Like George Orwell’s 1984, Terry Gilliam’s Brazil is about a lonely government drone who gets tangled up with would-be rebels and falls afoul of the fascist authorities. Unlike 1984, however, it’s wickedly funny, capitalizing on the dark sense of humor Gilliam honed while a member of Monty Python. Bleak jokes about runaway bureaucracy, cosmetic surgery, and even false flag terrorism make Brazil’s dystopian nightmare a little more palatable. It’s like Orwell’s vision of “a boot stamping on a human face forever,” but this time, the face is laughing. Brazil is a coup of set design and casting, filling its vast, impersonal urban vistas with grotesque bourgeois faces. (Who could forget Katherine Helmond’s stretched-out cheeks?) It even has space for Robert De Niro playing a renegade plumber, the last free spirit in a conformist world.
The Quiet Earth (1985)
Kiwi scientist Zac Hobson is consumed by guilt: he’s complicit in a project that’s wiped away almost everyone on earth.

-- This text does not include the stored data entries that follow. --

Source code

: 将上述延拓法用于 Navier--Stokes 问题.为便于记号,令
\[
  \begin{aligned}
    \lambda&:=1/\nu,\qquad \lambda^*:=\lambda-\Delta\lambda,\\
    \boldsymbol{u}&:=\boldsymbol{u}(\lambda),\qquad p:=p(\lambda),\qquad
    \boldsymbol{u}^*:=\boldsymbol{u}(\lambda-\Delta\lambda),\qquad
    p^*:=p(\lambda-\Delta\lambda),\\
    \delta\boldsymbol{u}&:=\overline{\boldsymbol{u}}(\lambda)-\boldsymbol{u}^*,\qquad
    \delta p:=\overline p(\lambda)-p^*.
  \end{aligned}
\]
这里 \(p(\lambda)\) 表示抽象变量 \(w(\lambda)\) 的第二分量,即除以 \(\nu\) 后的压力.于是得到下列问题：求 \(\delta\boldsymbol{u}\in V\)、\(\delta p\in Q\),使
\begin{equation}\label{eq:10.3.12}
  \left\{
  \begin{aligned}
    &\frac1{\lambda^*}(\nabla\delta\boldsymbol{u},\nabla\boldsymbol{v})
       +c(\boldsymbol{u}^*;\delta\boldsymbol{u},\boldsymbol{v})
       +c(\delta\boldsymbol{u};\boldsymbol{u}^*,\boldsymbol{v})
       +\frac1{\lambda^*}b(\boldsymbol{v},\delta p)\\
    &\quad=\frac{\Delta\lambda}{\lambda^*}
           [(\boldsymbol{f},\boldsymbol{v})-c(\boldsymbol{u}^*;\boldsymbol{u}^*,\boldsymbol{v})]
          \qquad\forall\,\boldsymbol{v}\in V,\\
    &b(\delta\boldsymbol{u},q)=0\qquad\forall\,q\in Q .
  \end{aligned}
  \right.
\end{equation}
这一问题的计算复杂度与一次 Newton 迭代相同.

Alone in Auckland, he goes berserk, setting up an audience of cardboard cut-outs and ranting to them about his hubris: “I have dedicated all my scientific knowledge and skill to projects which I knew could be put to evil purposes. For the common good, they said!” It’s a harsh ethical lesson, acted out with loony sincerity by Bruno Lawrence, who plays Zac; he’s confined to a “last man on earth” scenario of his own making. (Albeit not for long.) Director Geoff Murphy’s apocalyptic drama is a scathing indictment of profiteering Cold War scientists, told with disaster movie spectacle and glints of wry absurdism. When science is seduced by political opportunism, the film explains, it can cost you the world.
They Live (1988)
Prescient and unapologetically lowbrow, John Carpenter’s last masterpiece sets up 1980s America as an elaborate ruse, a totalitarian state secretly established by alien overlords. When a pair of construction workers—played by Keith David and professional wrestler “Rowdy” Roddy Piper—discover some special sunglasses, they suddenly see through their civilization’s sham. Billboards and newspapers become injunctions to “OBEY” and “SUBMIT,” while people in positions of power are revealed to be ghoulish aliens. It’s a go-for-broke critique of consumerism and corporate dominance, itself disguised by an action movie facade. Carpenter came here to chew bubble gum and satirize Reagan’s America. And he’s all out of bubble gum.